----- AVAILABLE DATA

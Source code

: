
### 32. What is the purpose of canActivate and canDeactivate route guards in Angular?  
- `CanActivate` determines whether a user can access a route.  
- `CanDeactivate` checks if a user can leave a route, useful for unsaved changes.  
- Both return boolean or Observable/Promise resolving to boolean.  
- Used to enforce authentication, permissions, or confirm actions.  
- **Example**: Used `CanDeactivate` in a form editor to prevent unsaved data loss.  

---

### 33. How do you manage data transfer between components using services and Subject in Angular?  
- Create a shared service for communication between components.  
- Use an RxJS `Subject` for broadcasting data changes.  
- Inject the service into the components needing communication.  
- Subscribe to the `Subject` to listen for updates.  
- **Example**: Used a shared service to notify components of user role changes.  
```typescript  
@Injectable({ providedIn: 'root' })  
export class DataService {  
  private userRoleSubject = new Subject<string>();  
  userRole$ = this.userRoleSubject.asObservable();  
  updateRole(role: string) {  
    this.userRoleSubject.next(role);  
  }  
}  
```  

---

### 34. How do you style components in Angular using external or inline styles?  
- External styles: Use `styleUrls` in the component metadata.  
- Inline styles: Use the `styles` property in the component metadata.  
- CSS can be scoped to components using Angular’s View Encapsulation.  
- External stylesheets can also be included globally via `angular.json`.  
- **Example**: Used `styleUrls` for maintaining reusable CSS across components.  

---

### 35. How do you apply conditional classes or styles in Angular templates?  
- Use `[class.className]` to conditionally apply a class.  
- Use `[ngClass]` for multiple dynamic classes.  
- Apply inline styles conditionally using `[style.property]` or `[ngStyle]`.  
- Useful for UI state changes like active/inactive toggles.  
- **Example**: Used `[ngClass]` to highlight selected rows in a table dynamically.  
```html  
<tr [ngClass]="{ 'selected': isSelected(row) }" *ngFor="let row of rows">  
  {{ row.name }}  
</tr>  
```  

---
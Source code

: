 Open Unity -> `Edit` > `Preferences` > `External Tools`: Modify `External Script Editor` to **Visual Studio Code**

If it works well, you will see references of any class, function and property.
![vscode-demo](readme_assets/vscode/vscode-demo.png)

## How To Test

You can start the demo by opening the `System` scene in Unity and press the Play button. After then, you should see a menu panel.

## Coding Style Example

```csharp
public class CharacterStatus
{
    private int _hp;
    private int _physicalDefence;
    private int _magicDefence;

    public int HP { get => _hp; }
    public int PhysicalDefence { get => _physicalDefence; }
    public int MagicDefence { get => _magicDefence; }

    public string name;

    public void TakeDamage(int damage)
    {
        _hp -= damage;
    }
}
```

----------

Where a line above holds the word "Example", copy it.

- **Example**: Used `CanDeactivate` in a form editor to prevent unsaved data loss.  
- **Example**: Used a shared service to notify components of user role changes.  
- **Example**: Used `styleUrls` for maintaining reusable CSS across components.  
- **Example**: Used `[ngClass]` to highlight selected rows in a table dynamically.  
## Coding Style Example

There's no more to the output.